Dumbledore les attendait devant la tente. Ils les vit arriver, rouges et échevelés, trempés par leurs chutes dans la neige, hahannant péniblement pour reprendre leur souffle. Les passages aux douches étaient maintenant bien rodés, de même que la prise de pimentine pour être sûr de ne pas attraper froid. Puis ils prirent tous ensemble leur petit-déjeuner. Cela avait quelque chose de très comique et hautement improbable de voir Rogue et Dumbledore s'activer autour du réchaud de camping pour faire frire du bacon... Ron et Hermione avaient du mal à lâcher le spectacle des yeux tandis qu'ils mettaient la table.

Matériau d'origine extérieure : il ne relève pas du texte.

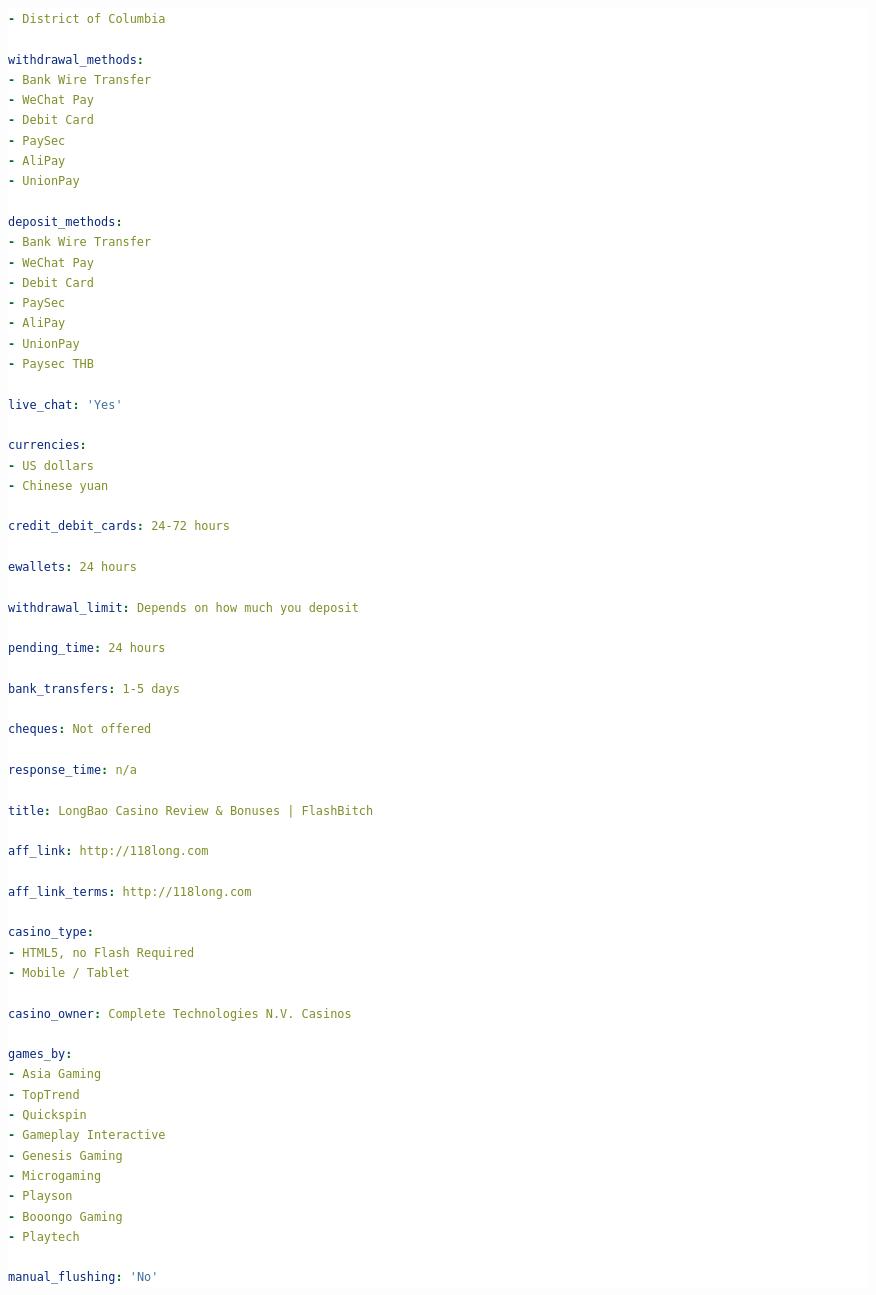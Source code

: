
 ```yaml
- District of Columbia

withdrawal_methods:
- Bank Wire Transfer
- WeChat Pay
- Debit Card
- PaySec
- AliPay
- UnionPay

deposit_methods:
- Bank Wire Transfer
- WeChat Pay
- Debit Card
- PaySec
- AliPay
- UnionPay
- Paysec THB

live_chat: 'Yes'

currencies:
- US dollars
- Chinese yuan

credit_debit_cards: 24-72 hours

ewallets: 24 hours

withdrawal_limit: Depends on how much you deposit

pending_time: 24 hours

bank_transfers: 1-5 days

cheques: Not offered

response_time: n/a

title: LongBao Casino Review & Bonuses | FlashBitch

aff_link: http://118long.com

aff_link_terms: http://118long.com

casino_type:
- HTML5, no Flash Required
- Mobile / Tablet

casino_owner: Complete Technologies N.V. Casinos

games_by:
- Asia Gaming
- TopTrend
- Quickspin
- Gameplay Interactive
- Genesis Gaming
- Microgaming
- Playson
- Booongo Gaming
- Playtech

manual_flushing: 'No'
```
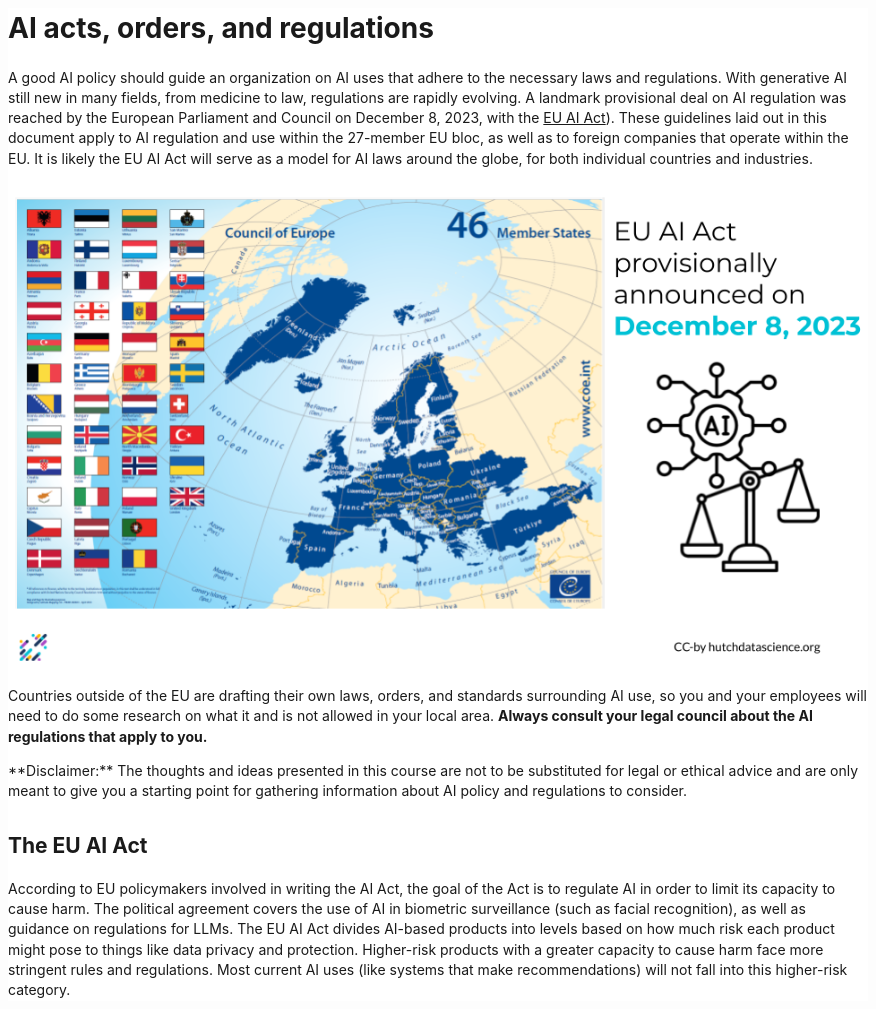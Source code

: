 

# AI acts, orders, and regulations

A good AI policy should guide an organization on AI uses that adhere to the necessary laws and regulations. With generative AI still new in many fields, from medicine to law, regulations are rapidly evolving. A landmark provisional deal on AI regulation was reached by the European Parliament and Council on December 8, 2023, with the [EU AI Act](https://artificialintelligenceact.eu/documents/)). These guidelines laid out in this document apply to AI regulation and use within the 27-member EU bloc, as well as to foreign companies that operate within the EU. It is likely the EU AI Act will serve as a model for AI laws around the globe, for both individual countries and industries.

<img src="resources/images/04b-AI_Policy-ai_regs_and_laws_files/figure-html//1PSprPB9RrNJh_01BXAcj9jn6NK2XzWx74vD_YmQyliM_g1965a5f7f0a_0_44.png" width="100%" />

Countries outside of the EU are drafting their own laws, orders, and standards surrounding AI use, so you and your employees will need to do some research on what it and is not allowed in your local area. **Always consult your legal council about the AI regulations that apply to you.**

<div class = disclaimer>
**Disclaimer:** The thoughts and ideas presented in this course are not to be substituted for legal or ethical advice and are only meant to give you a starting point for gathering information about AI policy and regulations to consider.
</div>

## The EU AI Act

According to EU policymakers involved in writing the AI Act, the goal of the Act is to regulate AI in order to limit its capacity to cause harm. The political agreement covers the use of AI in biometric surveillance (such as facial recognition), as well as guidance on regulations for LLMs. The EU AI Act divides AI-based products into levels based on how much risk each product might pose to things like data privacy and protection. Higher-risk products with a greater capacity to cause harm face more stringent rules and regulations. Most current AI uses (like systems that make recommendations) will not fall into this higher-risk category.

C'était étonnant de voir comme ils parvenaient à garder une certaine normalité et une certaine routine malgré leur condition de fugitifs. Ils pouvaient presque se croire de simples nomades. Mais les conversations à table tournaient toujours autour de la guerre, inlassablement.

- J'ai envisagé un plan. Complètement fou... déclara Dumbledore.

- Merlin nous préserve... grommela Severus.

- Si nous ne parvenons pas à trouver la dernière cachette du dernier horcruxe, il faut que son possesseur nous y conduise.

Tous les autres le regardèrent d'un air vide.

- Dans le genre folie, voilà qui commence bien, approuva Rogue.

- Nous pouvons laisser entendre que nous sommes sur la piste des horcruxes. Il est à supposer qu'aussitôt Vous-Savez-Qui vérifiera les cachettes.

- Et se rendra compte de ce que nous avons fait, conclut Kécile.

- Sauf si Drago lui souffle que nous avons trouvé le diadème de Serdaigle. Auquel cas, il commencera par vérifier celui-ci et en voyant qu'il est toujours en sûreté, se rassurera.

- Oui, alors ça, à mon avis, il ne faut pas trop y croire... marmonna Kécile. Qu'il commence par vérifier celui-là, soit, mais qu'il s'arrête là, je n'y crois pas un seul instant.

- Et on peut être certains qu'il le changera de place, dit Harry perplexe

- Il est suffisamment arrogant pour considérer que sa cachette est trop bonne, intervint Hermione.

- Ben ça a l'air d'être le cas, rappela Ron.

- Admettons qu'il morde à l'hameçon jeté par Drago. Comment comptez vous le suivre ? Interrogea Severus.

- On ne le suivra pas. On l'espionnera. Par l'esprit de Harry.